Exercise objective ▸
Go through the lines below and copy any that hold the string "need".

Stored data entries ▸
※

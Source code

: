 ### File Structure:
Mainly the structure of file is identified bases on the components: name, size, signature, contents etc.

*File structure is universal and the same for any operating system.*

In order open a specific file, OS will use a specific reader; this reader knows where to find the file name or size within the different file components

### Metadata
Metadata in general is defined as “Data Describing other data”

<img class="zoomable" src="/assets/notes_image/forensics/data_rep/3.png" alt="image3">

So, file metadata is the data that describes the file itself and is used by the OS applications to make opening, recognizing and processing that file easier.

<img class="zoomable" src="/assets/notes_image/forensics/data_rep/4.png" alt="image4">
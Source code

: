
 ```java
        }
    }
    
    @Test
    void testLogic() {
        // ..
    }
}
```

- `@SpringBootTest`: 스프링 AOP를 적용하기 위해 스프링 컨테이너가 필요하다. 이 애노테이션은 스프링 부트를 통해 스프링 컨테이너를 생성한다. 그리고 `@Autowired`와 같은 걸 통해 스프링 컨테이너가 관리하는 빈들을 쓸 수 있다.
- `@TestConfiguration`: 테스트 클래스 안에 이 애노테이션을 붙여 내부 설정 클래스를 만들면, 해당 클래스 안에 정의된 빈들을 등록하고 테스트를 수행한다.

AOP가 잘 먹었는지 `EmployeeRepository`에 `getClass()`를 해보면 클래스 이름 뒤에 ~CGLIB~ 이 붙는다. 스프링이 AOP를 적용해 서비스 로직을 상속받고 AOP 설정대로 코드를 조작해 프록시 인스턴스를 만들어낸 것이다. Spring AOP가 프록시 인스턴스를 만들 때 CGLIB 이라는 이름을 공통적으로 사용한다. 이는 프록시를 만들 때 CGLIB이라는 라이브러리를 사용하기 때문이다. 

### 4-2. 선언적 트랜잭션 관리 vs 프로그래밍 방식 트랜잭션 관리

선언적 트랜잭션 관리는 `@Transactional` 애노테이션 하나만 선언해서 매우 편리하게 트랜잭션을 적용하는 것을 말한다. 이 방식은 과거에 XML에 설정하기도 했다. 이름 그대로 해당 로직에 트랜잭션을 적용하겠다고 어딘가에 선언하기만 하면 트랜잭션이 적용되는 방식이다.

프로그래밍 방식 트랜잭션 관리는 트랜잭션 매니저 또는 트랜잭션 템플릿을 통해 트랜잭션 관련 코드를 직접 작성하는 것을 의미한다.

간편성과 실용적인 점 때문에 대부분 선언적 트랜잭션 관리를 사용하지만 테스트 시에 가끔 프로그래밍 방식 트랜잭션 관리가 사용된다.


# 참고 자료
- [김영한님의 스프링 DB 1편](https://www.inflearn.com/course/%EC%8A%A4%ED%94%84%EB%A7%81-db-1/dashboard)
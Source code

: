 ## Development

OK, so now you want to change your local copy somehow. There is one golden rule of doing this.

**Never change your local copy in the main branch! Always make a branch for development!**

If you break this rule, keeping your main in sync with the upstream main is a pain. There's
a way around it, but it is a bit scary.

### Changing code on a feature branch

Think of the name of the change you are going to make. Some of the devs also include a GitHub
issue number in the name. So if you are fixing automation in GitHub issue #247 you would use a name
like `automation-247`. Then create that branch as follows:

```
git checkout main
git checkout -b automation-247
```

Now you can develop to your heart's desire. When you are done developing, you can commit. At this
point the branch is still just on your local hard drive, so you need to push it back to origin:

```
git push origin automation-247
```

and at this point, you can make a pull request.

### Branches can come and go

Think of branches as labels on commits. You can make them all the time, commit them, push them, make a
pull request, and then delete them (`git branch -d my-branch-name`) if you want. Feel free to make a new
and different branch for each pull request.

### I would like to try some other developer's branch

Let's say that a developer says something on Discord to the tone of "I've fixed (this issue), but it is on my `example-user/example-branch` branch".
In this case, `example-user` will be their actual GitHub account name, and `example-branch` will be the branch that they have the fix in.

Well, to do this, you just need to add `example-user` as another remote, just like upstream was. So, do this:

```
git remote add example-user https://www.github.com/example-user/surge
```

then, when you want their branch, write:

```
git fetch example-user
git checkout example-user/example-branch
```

※

Solution to this problem ▸
point the branch is still just on your local hard drive, so you need to push it back to origin:
Well, to do this, you just need to add `example-user` as another remote, just like upstream was. So, do this:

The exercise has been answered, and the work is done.